Beginning on Jan. 1, 2014, plastic bags are banned in large grocery stores in the City of Los Angeles. Shoppers will have to bring their own bags, or they have the option to purchase a paper bag for 10 cents. Smaller independent markets and liquor stores that sell groceries have until July 1 before the ban takes effect for those establishments.
According to the LA Times, implementation of the law will take nearly 2 billion plastic carryout bags out of circulation just in Los Angeles. In the state of California, nearly 90 cities and counties – including unincorporated Los Angeles County – have passed similar legislation, however a state-wide ban hasn’t made it through thanks to heavy lobbying by plastic bag manufacturers. Hawaii is the first state to implement a state-wide ban on plastic bags.

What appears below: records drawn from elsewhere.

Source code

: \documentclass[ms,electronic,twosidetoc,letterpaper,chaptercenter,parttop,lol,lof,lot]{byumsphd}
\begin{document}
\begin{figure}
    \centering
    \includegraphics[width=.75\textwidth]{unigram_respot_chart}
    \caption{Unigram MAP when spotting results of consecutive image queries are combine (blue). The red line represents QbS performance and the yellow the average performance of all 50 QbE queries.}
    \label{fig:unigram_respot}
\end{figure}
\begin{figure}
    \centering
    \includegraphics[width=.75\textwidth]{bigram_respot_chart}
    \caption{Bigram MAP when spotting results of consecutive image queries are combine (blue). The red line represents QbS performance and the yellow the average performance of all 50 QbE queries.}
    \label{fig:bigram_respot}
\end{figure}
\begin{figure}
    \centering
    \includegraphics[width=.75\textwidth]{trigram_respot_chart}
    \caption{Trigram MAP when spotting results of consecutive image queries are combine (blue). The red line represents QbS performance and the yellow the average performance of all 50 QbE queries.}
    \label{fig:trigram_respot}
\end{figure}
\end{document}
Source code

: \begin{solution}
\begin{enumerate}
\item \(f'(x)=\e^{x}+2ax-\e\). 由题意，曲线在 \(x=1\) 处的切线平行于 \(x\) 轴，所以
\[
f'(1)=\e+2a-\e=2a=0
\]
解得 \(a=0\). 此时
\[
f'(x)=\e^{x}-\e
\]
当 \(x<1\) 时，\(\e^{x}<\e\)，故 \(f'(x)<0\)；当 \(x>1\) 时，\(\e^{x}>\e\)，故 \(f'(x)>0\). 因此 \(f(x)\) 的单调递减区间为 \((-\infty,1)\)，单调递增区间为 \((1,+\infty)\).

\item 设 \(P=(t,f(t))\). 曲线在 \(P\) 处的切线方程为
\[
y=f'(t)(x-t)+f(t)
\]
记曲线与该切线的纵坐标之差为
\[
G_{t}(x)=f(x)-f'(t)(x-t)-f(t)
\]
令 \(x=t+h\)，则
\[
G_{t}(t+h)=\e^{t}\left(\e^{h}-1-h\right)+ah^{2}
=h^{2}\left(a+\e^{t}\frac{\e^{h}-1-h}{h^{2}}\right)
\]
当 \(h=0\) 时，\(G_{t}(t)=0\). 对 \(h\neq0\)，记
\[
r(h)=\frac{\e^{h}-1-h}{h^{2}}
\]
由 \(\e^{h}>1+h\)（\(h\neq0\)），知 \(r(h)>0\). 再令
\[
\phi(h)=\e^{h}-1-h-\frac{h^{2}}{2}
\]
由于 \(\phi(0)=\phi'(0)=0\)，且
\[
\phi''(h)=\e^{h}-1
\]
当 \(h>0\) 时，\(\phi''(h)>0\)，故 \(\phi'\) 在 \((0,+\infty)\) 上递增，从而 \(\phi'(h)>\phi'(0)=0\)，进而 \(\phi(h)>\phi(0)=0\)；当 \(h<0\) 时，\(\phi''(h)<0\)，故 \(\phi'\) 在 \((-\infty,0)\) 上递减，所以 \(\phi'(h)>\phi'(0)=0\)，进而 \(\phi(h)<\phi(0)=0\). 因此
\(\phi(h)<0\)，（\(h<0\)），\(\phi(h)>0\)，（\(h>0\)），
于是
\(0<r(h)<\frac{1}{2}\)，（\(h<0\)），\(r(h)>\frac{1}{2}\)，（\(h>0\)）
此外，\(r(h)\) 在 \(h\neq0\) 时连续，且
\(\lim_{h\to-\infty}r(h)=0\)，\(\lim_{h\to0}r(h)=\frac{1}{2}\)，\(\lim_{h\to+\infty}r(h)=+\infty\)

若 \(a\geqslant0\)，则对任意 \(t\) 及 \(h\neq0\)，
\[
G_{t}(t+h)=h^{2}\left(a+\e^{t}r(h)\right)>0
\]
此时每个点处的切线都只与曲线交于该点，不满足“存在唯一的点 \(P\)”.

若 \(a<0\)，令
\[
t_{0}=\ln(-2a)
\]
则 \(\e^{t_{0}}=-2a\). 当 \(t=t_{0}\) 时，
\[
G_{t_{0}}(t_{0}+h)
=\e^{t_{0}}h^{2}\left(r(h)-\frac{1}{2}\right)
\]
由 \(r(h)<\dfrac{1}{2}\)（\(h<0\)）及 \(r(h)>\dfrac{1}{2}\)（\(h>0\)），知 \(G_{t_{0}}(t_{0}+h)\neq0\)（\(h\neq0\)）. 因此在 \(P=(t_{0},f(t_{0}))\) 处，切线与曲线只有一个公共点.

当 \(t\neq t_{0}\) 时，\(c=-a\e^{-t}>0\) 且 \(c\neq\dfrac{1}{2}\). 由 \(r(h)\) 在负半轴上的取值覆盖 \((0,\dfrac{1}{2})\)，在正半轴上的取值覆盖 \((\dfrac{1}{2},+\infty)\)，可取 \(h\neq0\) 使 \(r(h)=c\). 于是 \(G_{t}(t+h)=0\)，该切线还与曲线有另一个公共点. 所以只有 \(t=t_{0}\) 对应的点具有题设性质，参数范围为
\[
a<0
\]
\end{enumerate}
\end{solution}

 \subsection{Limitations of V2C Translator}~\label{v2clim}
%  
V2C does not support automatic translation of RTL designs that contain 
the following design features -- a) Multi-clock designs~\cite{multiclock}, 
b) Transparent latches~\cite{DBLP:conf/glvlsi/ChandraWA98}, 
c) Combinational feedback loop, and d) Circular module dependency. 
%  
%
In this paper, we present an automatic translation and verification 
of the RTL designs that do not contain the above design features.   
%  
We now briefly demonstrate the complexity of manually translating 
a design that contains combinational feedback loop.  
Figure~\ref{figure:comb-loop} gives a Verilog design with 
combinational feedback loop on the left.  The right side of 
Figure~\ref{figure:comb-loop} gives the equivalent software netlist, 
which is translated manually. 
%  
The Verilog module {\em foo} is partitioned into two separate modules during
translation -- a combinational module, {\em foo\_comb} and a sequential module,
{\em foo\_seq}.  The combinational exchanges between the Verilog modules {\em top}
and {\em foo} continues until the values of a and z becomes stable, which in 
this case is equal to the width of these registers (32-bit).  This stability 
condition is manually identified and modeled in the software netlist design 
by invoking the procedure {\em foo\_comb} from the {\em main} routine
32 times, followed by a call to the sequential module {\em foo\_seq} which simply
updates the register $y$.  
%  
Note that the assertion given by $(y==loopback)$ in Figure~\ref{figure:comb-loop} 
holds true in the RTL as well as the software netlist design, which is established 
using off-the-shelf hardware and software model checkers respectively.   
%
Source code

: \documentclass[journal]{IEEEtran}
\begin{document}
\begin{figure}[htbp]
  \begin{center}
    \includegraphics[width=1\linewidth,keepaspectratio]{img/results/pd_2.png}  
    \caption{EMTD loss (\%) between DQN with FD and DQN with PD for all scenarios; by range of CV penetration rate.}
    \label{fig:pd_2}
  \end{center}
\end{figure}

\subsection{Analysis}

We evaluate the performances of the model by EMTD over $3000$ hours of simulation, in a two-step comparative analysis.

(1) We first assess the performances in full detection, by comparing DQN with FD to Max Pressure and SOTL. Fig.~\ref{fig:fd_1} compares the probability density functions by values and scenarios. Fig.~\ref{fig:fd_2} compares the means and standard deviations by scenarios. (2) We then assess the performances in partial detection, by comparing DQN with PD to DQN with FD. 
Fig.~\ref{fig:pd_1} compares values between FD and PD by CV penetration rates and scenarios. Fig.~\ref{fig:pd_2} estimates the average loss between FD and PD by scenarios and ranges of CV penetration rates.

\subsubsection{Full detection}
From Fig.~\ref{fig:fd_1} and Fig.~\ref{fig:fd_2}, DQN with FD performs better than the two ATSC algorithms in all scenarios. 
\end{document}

In December, a California Court of Appeals upheld San Francisco’s plastic bag ban, after a lawsuit was brought by the Save the Plastic Bag Coalition, which aimed to roll back San Francisco’s ban that includes retail, grocery stores and restaurants as of 2013.
Cities see bag bans as a way to raise money. For example, the City of Aspen (Colorado) has a 20-cent plastic bag fee, and has raised $44,826 in fees since the ban was implemented.
Taking plastic bags out of circulation means eliminating a valuable resource needed to make a number of products such as decking, railing, and other long-lasting, low-maintenance products. With an effective and profitable recycling system in place throughout the country, there’s no reason to ban plastic bags. People just need to care enough to put the bags in the containers so they get into the recycling stream.
Perhaps we should ban people who litter instead!